今、たんぽぽのわたげでは、万博にちなんで「ミャクミャク コンテスト」を催しています。
子どもたちそれぞれの認知力や想像力、そして表現力が発揮されていてとても楽しい催し物となっています。
そのことから、今回は、モンテツリーにおける美術教育理念:想像と創造の育成を目指してを考えてみました。
はじめに
現代の教育において、知識の習得に偏るのではなく、子ども自身の内側から湧き上がる力、すなわち「想像」と「創造」の育成が重要視されています(Eisner, 2002)。美術教育はその中核を担う存在であり、モンテツリーにおいてもこの二つの要素が教育理念の中心に位置づけられています。本稿では、モンテツリーの美術教育理念における「想像」と「創造」の意義を明らかにし、その背景にある理論的枠組みと教育実践について考察します。

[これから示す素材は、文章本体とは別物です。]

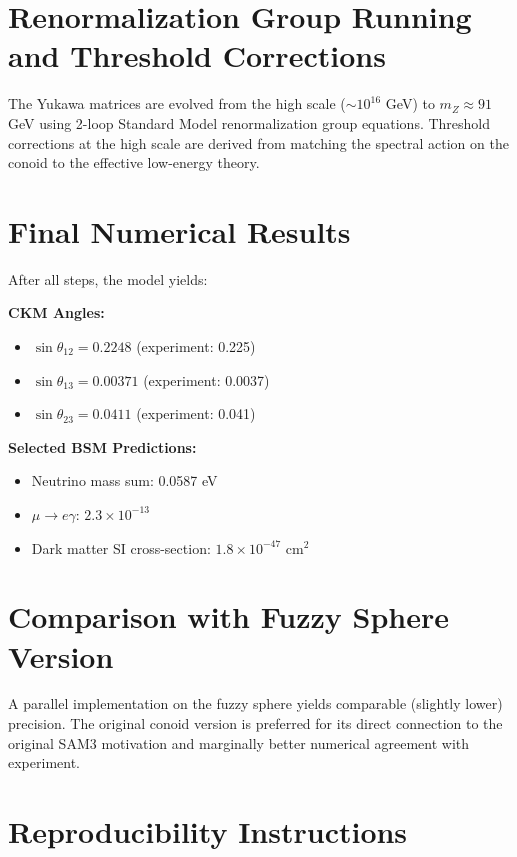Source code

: \documentclass[11pt,a4paper]{article}
\begin{document}
\section{Renormalization Group Running and Threshold Corrections}

The Yukawa matrices are evolved from the high scale (\(\sim 10^{16}\) GeV) to \(m_Z \approx 91\) GeV using 2-loop Standard Model renormalization group equations. Threshold corrections at the high scale are derived from matching the spectral action on the conoid to the effective low-energy theory.

\section{Final Numerical Results}

After all steps, the model yields:

\textbf{CKM Angles:}
\begin{itemize}
\item \(\sin\theta_{12} = 0.2248\) (experiment: 0.225)
\item \(\sin\theta_{13} = 0.00371\) (experiment: 0.0037)
\item \(\sin\theta_{23} = 0.0411\) (experiment: 0.041)
\end{itemize}

\textbf{Selected BSM Predictions:}
\begin{itemize}
\item Neutrino mass sum: 0.0587 eV
\item \(\mu \to e\gamma\): \(2.3 \times 10^{-13}\)
\item Dark matter SI cross-section: \(1.8 \times 10^{-47}\) cm\(^2\)
\end{itemize}

\section{Comparison with Fuzzy Sphere Version}

A parallel implementation on the fuzzy sphere yields comparable (slightly lower) precision. The original conoid version is preferred for its direct connection to the original SAM3 motivation and marginally better numerical agreement with experiment.

\section{Reproducibility Instructions}
\end{document}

1. 美術教育における「想像」と「創造」の理論的基盤
美術教育の研究において、エリオット・アイスナー(Eisner, 2002)は、芸術がもたらす認知的・情意的発達の価値を強調しており、「芸術を通じた知の多様性の理解」が、子どもの発達において不可欠であると述べています。また、ハワード・ガードナーの多重知能理論(Gardner, 1983)においても、視覚・空間的知能は創造的思考を育む基盤であり、芸術はその発達に貢献する領域として評価されています。
2. モンテツリーの美術教育における実践的アプローチ
モンテツリーでは、「教える」ことよりも「引き出す」ことを重視しています。子どもが主体的に選び、考え、試すことができるように、環境構成や素材の選定が工夫されています。例えば、ある活動では画材の使い方をあえて限定せず、「これはどう使う?」と問いかけることで、子ども自身がイメージを膨らませ、独自の表現へと導かれます。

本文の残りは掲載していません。